▸ **Task instructions**
Exactly as written, output the lines below starting from the first and ending with the line that contains "## **🔧 REPROJECTION TOOLS AND SCRIPTS**"; omit pictures.

= = = = =

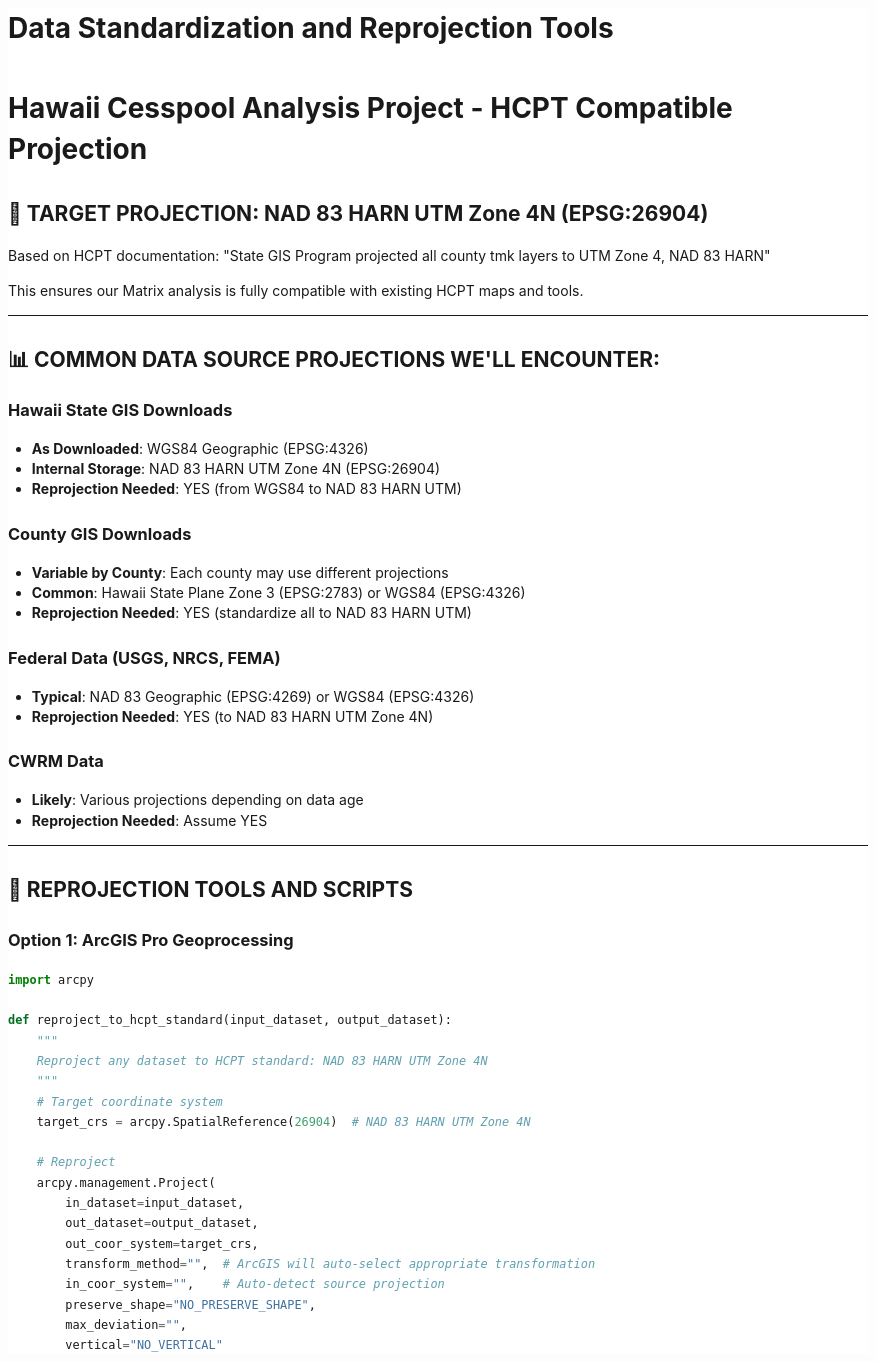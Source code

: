 # Data Standardization and Reprojection Tools
# Hawaii Cesspool Analysis Project - HCPT Compatible Projection

## **🎯 TARGET PROJECTION: NAD 83 HARN UTM Zone 4N (EPSG:26904)**

Based on HCPT documentation: "State GIS Program projected all county tmk layers to UTM Zone 4, NAD 83 HARN"

This ensures our Matrix analysis is fully compatible with existing HCPT maps and tools.

---

## **📊 COMMON DATA SOURCE PROJECTIONS WE'LL ENCOUNTER:**

### **Hawaii State GIS Downloads**
- **As Downloaded**: WGS84 Geographic (EPSG:4326) 
- **Internal Storage**: NAD 83 HARN UTM Zone 4N (EPSG:26904)
- **Reprojection Needed**: YES (from WGS84 to NAD 83 HARN UTM)

### **County GIS Downloads**
- **Variable by County**: Each county may use different projections
- **Common**: Hawaii State Plane Zone 3 (EPSG:2783) or WGS84 (EPSG:4326)
- **Reprojection Needed**: YES (standardize all to NAD 83 HARN UTM)

### **Federal Data (USGS, NRCS, FEMA)**
- **Typical**: NAD 83 Geographic (EPSG:4269) or WGS84 (EPSG:4326)
- **Reprojection Needed**: YES (to NAD 83 HARN UTM Zone 4N)

### **CWRM Data**
- **Likely**: Various projections depending on data age
- **Reprojection Needed**: Assume YES

---

## **🔧 REPROJECTION TOOLS AND SCRIPTS**

### **Option 1: ArcGIS Pro Geoprocessing**
```python
import arcpy

def reproject_to_hcpt_standard(input_dataset, output_dataset):
    """
    Reproject any dataset to HCPT standard: NAD 83 HARN UTM Zone 4N
    """
    # Target coordinate system
    target_crs = arcpy.SpatialReference(26904)  # NAD 83 HARN UTM Zone 4N
    
    # Reproject
    arcpy.management.Project(
        in_dataset=input_dataset,
        out_dataset=output_dataset,
        out_coor_system=target_crs,
        transform_method="",  # ArcGIS will auto-select appropriate transformation
        in_coor_system="",    # Auto-detect source projection
        preserve_shape="NO_PRESERVE_SHAPE",
        max_deviation="",
        vertical="NO_VERTICAL"
```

= = = = =

▸ **Reply to the exercise**
Source code

: # Data Standardization and Reprojection Tools
# Hawaii Cesspool Analysis Project - HCPT Compatible Projection

## **🎯 TARGET PROJECTION: NAD 83 HARN UTM Zone 4N (EPSG:26904)**

Based on HCPT documentation: "State GIS Program projected all county tmk layers to UTM Zone 4, NAD 83 HARN"

This ensures our Matrix analysis is fully compatible with existing HCPT maps and tools.

---

## **📊 COMMON DATA SOURCE PROJECTIONS WE'LL ENCOUNTER:**

### **Hawaii State GIS Downloads**
- **As Downloaded**: WGS84 Geographic (EPSG:4326) 
- **Internal Storage**: NAD 83 HARN UTM Zone 4N (EPSG:26904)
- **Reprojection Needed**: YES (from WGS84 to NAD 83 HARN UTM)

### **County GIS Downloads**
- **Variable by County**: Each county may use different projections
- **Common**: Hawaii State Plane Zone 3 (EPSG:2783) or WGS84 (EPSG:4326)
- **Reprojection Needed**: YES (standardize all to NAD 83 HARN UTM)

### **Federal Data (USGS, NRCS, FEMA)**
- **Typical**: NAD 83 Geographic (EPSG:4269) or WGS84 (EPSG:4326)
- **Reprojection Needed**: YES (to NAD 83 HARN UTM Zone 4N)

### **CWRM Data**
- **Likely**: Various projections depending on data age
- **Reprojection Needed**: Assume YES

---

## **🔧 REPROJECTION TOOLS AND SCRIPTS**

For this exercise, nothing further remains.